Given a binary tree, find the lowest common ancestor (LCA) of two given nodes in the tree.

According to the definition of LCA on Wikipedia: “The lowest common ancestor is defined between two nodes p and q as the lowest node in T that has both p and q as descendants (where we allow a node to be a descendant of itself).”

Example 1

Input: root = [3,5,1,6,2,0,8,null,null,7,4], p = 5, q = 1
Output: 3
Explanation: The LCA of nodes 5 and 1 is 3.

Example 2

Input: root = [3,5,1,6,2,0,8,null,null,7,4], p = 5, q = 4
Output: 5
Explanation: The LCA of nodes 5 and 4 is 5, since a node can be a descendant of itself according to the LCA definition.

Steps

  1. Recursive Approach: We'll use a recursive approach to traverse the tree.
  2. Base Cases:
    • If the current node is null, return null.
    • If the current node is either p or q, return the current node.
  3. Recursive Calls: Recursively call the function for the left and right subtrees.
  4. Check Results:
    • If both left and right recursive calls return a node (meaning both p and q are found in different subtrees), then the current node is the LCA. Return the current node.
    • If only one of the recursive calls returns a node, that node is the LCA (either p or q is a descendant of the current node).

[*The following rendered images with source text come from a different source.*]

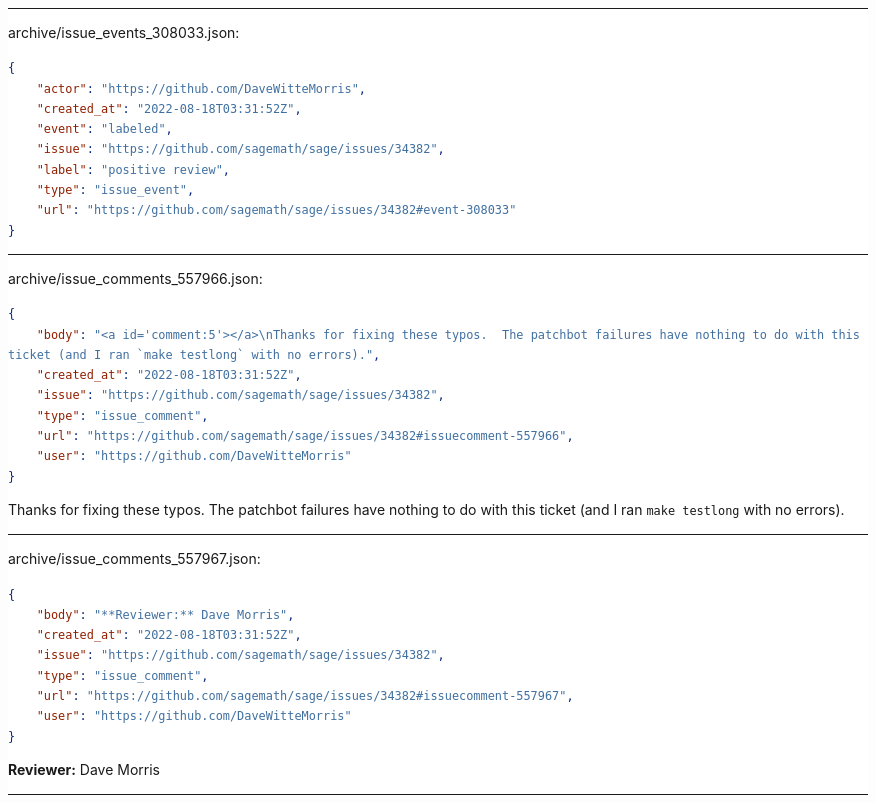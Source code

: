 

---

archive/issue_events_308033.json:
```json
{
    "actor": "https://github.com/DaveWitteMorris",
    "created_at": "2022-08-18T03:31:52Z",
    "event": "labeled",
    "issue": "https://github.com/sagemath/sage/issues/34382",
    "label": "positive review",
    "type": "issue_event",
    "url": "https://github.com/sagemath/sage/issues/34382#event-308033"
}
```



---

archive/issue_comments_557966.json:
```json
{
    "body": "<a id='comment:5'></a>\nThanks for fixing these typos.  The patchbot failures have nothing to do with this ticket (and I ran `make testlong` with no errors).",
    "created_at": "2022-08-18T03:31:52Z",
    "issue": "https://github.com/sagemath/sage/issues/34382",
    "type": "issue_comment",
    "url": "https://github.com/sagemath/sage/issues/34382#issuecomment-557966",
    "user": "https://github.com/DaveWitteMorris"
}
```

<a id='comment:5'></a>
Thanks for fixing these typos.  The patchbot failures have nothing to do with this ticket (and I ran `make testlong` with no errors).



---

archive/issue_comments_557967.json:
```json
{
    "body": "**Reviewer:** Dave Morris",
    "created_at": "2022-08-18T03:31:52Z",
    "issue": "https://github.com/sagemath/sage/issues/34382",
    "type": "issue_comment",
    "url": "https://github.com/sagemath/sage/issues/34382#issuecomment-557967",
    "user": "https://github.com/DaveWitteMorris"
}
```

**Reviewer:** Dave Morris



---
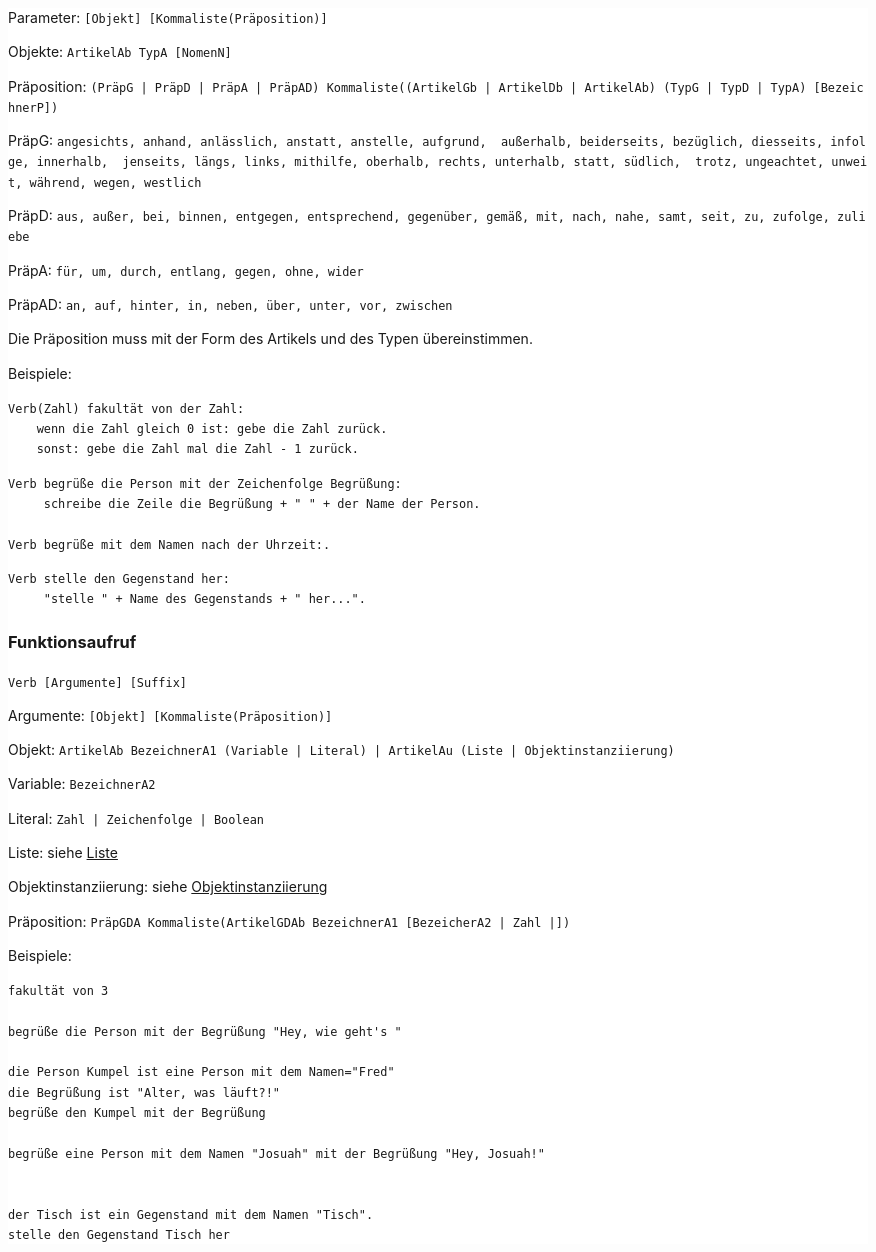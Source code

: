 Parameter: `[Objekt] [Kommaliste(Präposition)]`

Objekte: `ArtikelAb TypA [NomenN]`

Präposition: `(PräpG | PräpD | PräpA | PräpAD) Kommaliste((ArtikelGb | ArtikelDb | ArtikelAb) (TypG | TypD | TypA) [BezeichnerP])`

PräpG: `angesichts, anhand, anlässlich, anstatt, anstelle, aufgrund, 
außerhalb, beiderseits, bezüglich, diesseits, infolge, innerhalb, 
jenseits, längs, links, mithilfe, oberhalb, rechts, unterhalb, statt, südlich, 
trotz, ungeachtet, unweit, während, wegen, westlich`

PräpD: `aus, außer, bei, binnen, entgegen, entsprechend, gegenüber, gemäß, mit, nach, nahe, samt, seit, zu, zufolge, zuliebe`

PräpA: `für, um, durch, entlang, gegen, ohne, wider`

PräpAD: `an, auf, hinter, in, neben, über, unter, vor, zwischen`

Die Präposition muss mit der Form des Artikels und des Typen übereinstimmen.

Beispiele:
```
Verb(Zahl) fakultät von der Zahl:
    wenn die Zahl gleich 0 ist: gebe die Zahl zurück. 
    sonst: gebe die Zahl mal die Zahl - 1 zurück.
```

```
Verb begrüße die Person mit der Zeichenfolge Begrüßung:
     schreibe die Zeile die Begrüßung + " " + der Name der Person.

Verb begrüße mit dem Namen nach der Uhrzeit:.
```

```
Verb stelle den Gegenstand her:
     "stelle " + Name des Gegenstands + " her...".
```

### Funktionsaufruf
`Verb [Argumente] [Suffix]`

Argumente: `[Objekt] [Kommaliste(Präposition)]`

Objekt: `ArtikelAb BezeichnerA1 (Variable | Literal) | ArtikelAu (Liste | Objektinstanziierung)`

Variable: `BezeichnerA2`

Literal: `Zahl | Zeichenfolge | Boolean`

Liste: siehe [Liste](#listen)

Objektinstanziierung: siehe [Objektinstanziierung](#instanziieren-eines-objekts-einer-klasse)

Präposition: `PräpGDA Kommaliste(ArtikelGDAb BezeichnerA1 [BezeicherA2 | Zahl |])`


Beispiele:
```
fakultät von 3

begrüße die Person mit der Begrüßung "Hey, wie geht's "

die Person Kumpel ist eine Person mit dem Namen="Fred"
die Begrüßung ist "Alter, was läuft?!"
begrüße den Kumpel mit der Begrüßung

begrüße eine Person mit dem Namen "Josuah" mit der Begrüßung "Hey, Josuah!"


der Tisch ist ein Gegenstand mit dem Namen "Tisch".
stelle den Gegenstand Tisch her
```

Return the non-null result.
    • If both recursive calls return null, then neither p nor q are in the current subtree. Return null.

Explanation

The recursive approach efficiently explores the tree. By checking the results of the recursive calls on the left and right subtrees, we can determine if the current node is the LCA. If both p and q are found in different subtrees, the current node must be their LCA. If only one is found in a subtree, then the found node itself is the LCA. If neither are found, the LCA is not in this subtree.

Code

class TreeNode {
    val: number;
    left: TreeNode | null;
    right: TreeNode | null;
    constructor(val?: number, left?: TreeNode | null, right?: TreeNode | null) {
        this.val = (val===undefined ? 0 : val)
        this.left = (left===undefined ? null : left)
        this.right = (right===undefined ? null : right)
    }
}

function lowestCommonAncestor(root: TreeNode | null, p: TreeNode | null, q: TreeNode | null): TreeNode | null {
    if (!root || root === p || root === q) return root;

    const left = lowestCommonAncestor(root.left, p, q);
    const right = lowestCommonAncestor(root.right, p, q);

    if (left && right) return root; // p and q are in different subtrees
    return left || right; // p or q is in one subtree
};

Complexity

  • Time Complexity: O(N), where N is the number of nodes in the tree. In the worst case, we might visit every node once.
  • Space Complexity: O(H), where H is the height of the tree. This is due to the recursive call stack. In the worst case (a skewed tree), H can be equal to N. In a balanced tree, H is log(N).